前回は触れませんでしたが、ロンさんの乳腺種は確実に肥大化し空豆の二回りくらい大きい状態となりやや赤く変色、獣医さんの見立てでは悪性に変異した可能性が高いとのこと。
腫瘍の部分からは常にやや黄色い液が染み出るようになり、これを破らないようロンさんを車いすに乗せるのも割と気を使うところで、僕らもある種の悟りを背負いながら去り行く日々を惜しむように過ごしていました。
さすがのロンさんも疲労の色を隠せなくなりつつありましたが、それでも懸命に毎日を乗り越えるロンさんにできる限りのおもてなしで応え続けました。
頭をもたげるのもかなりの労力が必要になり、こちらが膝で支えてあげるようになります。
ほわー、楽ちんなんですよぅ
その日の調子と気候を見て少し長めの外出を考え、表情を窺っては延長、帰宅を選択するということに配慮することになります。
近隣の公園でよく会うようになったのらねこさん、ロンさんがちょっと気になるよう。
ロン「これね、オーダーメイド」
ねこ「マジっすか!」
ようやく迎えた大晦日、
「こんな日々もいつまで続くかなぁ、できるだけ長ければいいなぁ、春なんて来なくていいのに・・」
引っ越しの日取りは決まっていなかったものの帰る実家のリフォームは進んでおり、大晦日という区切りの日をこの街、この道で迎えるのは最後となることになっていました。
散歩帰りの道すがら少し疲れ気味の顔をしてカートに乗っているロンさんを導きながら、僕の中にはやや身勝手な後悔が少しずつ湧き上がっていました。

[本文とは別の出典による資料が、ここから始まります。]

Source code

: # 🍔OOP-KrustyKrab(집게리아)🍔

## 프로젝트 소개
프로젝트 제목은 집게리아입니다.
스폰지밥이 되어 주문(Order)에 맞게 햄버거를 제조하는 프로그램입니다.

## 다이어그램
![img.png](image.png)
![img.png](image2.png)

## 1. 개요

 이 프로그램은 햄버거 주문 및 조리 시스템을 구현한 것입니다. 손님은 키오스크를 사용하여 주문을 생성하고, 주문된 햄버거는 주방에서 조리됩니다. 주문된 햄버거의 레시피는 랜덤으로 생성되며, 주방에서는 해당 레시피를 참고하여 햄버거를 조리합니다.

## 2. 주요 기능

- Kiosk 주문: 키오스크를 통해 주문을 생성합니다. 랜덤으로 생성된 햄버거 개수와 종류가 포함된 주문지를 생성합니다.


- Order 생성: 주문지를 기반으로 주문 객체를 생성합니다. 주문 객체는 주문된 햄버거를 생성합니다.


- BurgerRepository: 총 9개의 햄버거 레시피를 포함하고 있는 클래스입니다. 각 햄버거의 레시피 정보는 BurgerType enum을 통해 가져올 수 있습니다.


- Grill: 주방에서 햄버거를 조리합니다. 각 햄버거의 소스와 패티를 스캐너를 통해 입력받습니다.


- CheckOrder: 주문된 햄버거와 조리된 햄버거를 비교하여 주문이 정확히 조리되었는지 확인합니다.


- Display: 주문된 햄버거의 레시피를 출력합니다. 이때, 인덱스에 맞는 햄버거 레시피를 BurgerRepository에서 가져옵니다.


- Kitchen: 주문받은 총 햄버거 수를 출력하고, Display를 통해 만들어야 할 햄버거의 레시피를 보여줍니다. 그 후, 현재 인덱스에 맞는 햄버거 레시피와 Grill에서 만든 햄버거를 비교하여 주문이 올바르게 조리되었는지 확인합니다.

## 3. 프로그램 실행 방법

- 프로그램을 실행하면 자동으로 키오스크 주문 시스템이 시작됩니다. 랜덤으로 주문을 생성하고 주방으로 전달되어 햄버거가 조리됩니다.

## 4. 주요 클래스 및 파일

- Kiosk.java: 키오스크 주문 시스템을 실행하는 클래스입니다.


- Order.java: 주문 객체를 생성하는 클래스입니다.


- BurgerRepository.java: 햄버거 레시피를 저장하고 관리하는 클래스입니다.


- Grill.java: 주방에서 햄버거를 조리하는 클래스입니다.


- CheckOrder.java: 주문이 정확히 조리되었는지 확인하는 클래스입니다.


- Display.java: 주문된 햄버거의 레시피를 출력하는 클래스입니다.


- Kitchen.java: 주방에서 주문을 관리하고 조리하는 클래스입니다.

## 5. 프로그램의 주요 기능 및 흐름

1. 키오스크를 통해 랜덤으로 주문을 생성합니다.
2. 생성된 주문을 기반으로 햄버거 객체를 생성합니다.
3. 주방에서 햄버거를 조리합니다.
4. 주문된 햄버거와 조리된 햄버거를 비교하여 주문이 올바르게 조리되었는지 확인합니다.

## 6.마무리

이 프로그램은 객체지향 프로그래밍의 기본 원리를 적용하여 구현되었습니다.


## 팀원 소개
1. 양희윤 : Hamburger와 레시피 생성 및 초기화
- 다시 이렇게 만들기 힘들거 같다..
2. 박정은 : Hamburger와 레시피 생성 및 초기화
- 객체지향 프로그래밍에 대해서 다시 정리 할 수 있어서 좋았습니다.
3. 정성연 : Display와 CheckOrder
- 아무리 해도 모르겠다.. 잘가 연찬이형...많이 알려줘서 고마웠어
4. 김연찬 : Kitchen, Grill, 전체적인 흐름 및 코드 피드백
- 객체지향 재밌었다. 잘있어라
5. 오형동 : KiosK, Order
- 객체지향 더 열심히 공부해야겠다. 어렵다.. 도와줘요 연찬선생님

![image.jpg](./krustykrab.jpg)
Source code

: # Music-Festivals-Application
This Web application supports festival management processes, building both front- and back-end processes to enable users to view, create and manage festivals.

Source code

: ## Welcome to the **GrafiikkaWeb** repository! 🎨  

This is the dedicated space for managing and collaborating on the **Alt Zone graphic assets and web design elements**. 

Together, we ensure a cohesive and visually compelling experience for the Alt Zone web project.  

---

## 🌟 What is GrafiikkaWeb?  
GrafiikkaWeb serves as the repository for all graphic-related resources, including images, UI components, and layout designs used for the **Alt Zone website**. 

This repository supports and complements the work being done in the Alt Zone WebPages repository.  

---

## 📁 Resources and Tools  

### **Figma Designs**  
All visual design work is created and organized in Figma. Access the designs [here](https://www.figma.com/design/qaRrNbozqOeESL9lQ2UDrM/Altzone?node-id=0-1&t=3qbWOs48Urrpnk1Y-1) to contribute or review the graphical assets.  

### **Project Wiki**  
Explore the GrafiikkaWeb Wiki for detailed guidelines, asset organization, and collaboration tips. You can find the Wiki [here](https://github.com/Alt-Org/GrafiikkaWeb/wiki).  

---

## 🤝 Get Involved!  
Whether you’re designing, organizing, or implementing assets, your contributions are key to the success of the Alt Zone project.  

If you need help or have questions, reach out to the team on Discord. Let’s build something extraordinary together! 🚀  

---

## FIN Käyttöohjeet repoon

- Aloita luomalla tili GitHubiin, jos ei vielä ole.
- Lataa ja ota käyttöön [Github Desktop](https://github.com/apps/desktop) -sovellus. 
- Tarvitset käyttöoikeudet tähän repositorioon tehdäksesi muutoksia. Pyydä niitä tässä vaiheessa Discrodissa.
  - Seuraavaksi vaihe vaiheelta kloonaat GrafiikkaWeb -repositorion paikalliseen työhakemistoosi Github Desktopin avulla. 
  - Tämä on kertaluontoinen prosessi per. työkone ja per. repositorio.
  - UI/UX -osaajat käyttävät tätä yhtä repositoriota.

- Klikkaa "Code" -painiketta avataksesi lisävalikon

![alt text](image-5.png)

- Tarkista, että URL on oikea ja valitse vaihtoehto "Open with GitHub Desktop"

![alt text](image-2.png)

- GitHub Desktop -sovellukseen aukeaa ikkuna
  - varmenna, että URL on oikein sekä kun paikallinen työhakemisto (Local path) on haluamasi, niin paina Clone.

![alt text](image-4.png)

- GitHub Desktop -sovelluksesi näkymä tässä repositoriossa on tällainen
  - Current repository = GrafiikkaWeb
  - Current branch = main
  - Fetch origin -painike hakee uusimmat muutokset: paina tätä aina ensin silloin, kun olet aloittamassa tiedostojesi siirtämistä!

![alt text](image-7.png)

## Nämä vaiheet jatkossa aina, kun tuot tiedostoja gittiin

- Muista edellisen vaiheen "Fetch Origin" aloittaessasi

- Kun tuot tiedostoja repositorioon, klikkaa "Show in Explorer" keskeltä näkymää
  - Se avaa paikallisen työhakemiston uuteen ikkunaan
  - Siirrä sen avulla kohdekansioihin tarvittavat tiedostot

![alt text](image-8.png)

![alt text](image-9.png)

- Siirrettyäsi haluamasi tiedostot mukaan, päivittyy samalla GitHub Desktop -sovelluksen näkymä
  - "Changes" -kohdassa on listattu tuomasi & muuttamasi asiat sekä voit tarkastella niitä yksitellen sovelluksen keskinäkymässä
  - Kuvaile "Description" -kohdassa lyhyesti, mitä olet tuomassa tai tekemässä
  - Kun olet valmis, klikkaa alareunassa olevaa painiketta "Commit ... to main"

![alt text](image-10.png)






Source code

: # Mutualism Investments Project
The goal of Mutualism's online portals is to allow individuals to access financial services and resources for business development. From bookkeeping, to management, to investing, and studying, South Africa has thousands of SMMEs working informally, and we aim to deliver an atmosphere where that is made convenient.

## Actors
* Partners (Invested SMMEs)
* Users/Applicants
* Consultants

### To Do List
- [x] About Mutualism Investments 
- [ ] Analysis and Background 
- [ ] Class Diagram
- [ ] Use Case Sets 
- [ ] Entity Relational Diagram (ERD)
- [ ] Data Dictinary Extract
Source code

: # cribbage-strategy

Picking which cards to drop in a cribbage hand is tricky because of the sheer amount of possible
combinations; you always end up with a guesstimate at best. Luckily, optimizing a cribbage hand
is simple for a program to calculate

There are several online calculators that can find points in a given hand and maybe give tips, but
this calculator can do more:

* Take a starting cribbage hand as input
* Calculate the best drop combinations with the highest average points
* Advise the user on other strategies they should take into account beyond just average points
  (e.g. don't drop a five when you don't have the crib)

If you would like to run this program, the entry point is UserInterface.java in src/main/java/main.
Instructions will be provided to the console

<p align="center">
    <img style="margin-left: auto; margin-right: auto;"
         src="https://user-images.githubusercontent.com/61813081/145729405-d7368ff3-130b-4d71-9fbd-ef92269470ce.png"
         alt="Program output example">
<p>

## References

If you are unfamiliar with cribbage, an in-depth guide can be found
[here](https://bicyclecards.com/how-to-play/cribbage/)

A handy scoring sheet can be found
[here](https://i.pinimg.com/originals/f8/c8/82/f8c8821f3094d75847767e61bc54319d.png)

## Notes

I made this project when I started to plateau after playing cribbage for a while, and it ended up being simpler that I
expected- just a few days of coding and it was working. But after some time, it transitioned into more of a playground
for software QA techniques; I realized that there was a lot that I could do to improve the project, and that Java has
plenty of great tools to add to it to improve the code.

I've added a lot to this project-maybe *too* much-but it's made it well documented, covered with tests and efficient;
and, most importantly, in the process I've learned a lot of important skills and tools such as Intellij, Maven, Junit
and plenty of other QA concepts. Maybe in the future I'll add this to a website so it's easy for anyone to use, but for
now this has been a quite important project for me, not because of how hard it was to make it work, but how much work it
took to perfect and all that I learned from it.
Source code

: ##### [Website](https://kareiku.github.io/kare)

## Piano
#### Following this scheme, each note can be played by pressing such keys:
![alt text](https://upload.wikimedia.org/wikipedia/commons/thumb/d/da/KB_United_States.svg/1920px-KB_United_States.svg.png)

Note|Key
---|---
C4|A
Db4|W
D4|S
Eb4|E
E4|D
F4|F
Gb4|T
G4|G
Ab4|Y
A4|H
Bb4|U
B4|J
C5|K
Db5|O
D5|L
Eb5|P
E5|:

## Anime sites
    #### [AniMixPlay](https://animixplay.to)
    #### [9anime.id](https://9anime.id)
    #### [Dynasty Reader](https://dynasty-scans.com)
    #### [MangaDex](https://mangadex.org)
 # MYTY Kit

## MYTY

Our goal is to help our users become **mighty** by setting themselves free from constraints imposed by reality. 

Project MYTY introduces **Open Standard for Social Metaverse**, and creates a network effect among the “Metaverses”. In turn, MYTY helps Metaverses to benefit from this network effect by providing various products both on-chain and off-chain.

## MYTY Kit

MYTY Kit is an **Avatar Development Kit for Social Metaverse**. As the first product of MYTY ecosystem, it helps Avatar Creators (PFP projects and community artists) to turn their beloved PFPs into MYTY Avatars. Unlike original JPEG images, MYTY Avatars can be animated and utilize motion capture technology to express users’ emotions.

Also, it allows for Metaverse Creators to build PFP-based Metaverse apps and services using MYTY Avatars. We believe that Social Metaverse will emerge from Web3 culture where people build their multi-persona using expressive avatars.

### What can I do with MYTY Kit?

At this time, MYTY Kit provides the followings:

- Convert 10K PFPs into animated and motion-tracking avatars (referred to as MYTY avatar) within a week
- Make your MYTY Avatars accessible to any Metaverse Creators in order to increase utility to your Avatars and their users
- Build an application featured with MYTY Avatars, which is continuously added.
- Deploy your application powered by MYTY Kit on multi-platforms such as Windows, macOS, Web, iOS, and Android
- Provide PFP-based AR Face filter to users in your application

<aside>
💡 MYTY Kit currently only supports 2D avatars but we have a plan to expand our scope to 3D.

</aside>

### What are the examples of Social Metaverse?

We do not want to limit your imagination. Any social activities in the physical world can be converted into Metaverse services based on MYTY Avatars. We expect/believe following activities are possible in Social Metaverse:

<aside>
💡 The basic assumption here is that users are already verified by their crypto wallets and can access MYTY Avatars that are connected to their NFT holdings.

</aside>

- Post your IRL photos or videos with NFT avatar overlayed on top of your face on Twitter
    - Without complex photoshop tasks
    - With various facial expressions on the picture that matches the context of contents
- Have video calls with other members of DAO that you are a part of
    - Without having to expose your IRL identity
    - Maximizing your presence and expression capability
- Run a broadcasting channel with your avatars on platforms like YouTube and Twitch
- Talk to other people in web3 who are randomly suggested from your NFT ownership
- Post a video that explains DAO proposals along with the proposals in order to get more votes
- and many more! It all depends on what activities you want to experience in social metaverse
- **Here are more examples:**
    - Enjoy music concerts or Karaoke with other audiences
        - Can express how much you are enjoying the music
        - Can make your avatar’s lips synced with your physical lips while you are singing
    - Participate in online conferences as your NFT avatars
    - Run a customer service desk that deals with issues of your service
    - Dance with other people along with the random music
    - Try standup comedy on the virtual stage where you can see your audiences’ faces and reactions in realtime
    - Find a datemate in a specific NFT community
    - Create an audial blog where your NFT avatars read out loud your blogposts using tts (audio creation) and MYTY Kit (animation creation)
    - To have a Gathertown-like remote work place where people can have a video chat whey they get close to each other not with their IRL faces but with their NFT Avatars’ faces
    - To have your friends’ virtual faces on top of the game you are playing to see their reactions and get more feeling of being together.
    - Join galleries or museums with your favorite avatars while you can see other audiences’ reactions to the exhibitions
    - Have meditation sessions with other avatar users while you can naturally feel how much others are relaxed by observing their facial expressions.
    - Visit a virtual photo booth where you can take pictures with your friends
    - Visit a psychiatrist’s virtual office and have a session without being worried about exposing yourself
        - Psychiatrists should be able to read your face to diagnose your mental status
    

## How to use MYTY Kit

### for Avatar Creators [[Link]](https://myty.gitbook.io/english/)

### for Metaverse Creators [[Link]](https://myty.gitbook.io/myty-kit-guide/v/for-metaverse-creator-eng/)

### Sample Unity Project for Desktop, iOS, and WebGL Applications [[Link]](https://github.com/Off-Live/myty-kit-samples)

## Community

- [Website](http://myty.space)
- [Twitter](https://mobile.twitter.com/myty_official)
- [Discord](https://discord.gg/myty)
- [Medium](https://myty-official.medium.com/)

「僕がロンさんに苦しい思いをさせるだけになるんじゃないのか?僕の判断は間違っていたんじゃないか?」
「僕はただ、自分に負けただけじゃないのか・・・?」
時期は失念しましたがこれより前、家内から一つのお願いをされていたのです。
「ロンさんをこのマンションで看取りたい」
このささやかな願いですら振り切ってしまう自分の弱さを責めに責めづつけていました。そんな事情もあり毎年恒例の年越しそばをロンさんと共に食したものの、リビングの風景がいつもの年末とはまるで違う風景に見えたのを覚えています。
年が明け2017年、ロンさんに少し無理をお願いして初詣。
様子を見に来てくれた犬友達さんたちのお見舞いの気配で気色ばむロンさんの声は、
かすれてしまっています。
毎年恒例七草がゆ、完食。
おいしい、おいしいですよ
(ここから家内の記憶)
が、明けて8日夜、ロンさんの容態がややおかしくなります。ごはんは食べた、ただ少し元気がない、散歩にも連れていけたので、多少調子が悪いのかな?程度でその日が終わりました。
9日、獣医さんがお休みだったこともあり、自宅で様子を見ることになります。そんな事情はお構いなしに衰弱の様子は進んで行きました。おなかを見ると腫瘍とその周囲がさらに赤く腫れあがっていたとのこと。相変わらずいつもの元気がない様子。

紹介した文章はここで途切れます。